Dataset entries
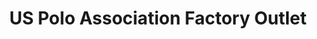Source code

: ---
title: "US Polo Association Factory Outlet"
url: /wayne/us-polo-association-factory-outlet/
shop: clothes
---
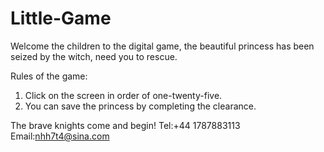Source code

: # Little-Game
Welcome the children to the digital game, the beautiful princess has been seized by the witch, need you to rescue.

Rules of the game:
1. Click on the screen in order of one-twenty-five.
2. You can save the princess by completing the clearance.

The brave knights come and begin!
Tel:+44 1787883113
Email:nhh7t4@sina.com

• _Brief_: Your task is to repeat the entries above exactly, omitting the pictures.

• _Your response_:
Source code

: ---
title: "US Polo Association Factory Outlet"
url: /wayne/us-polo-association-factory-outlet/
shop: clothes
---
Source code

: # Little-Game
Welcome the children to the digital game, the beautiful princess has been seized by the witch, need you to rescue.

Rules of the game:
1. Click on the screen in order of one-twenty-five.
2. You can save the princess by completing the clearance.

The brave knights come and begin!
Tel:+44 1787883113
Email:nhh7t4@sina.com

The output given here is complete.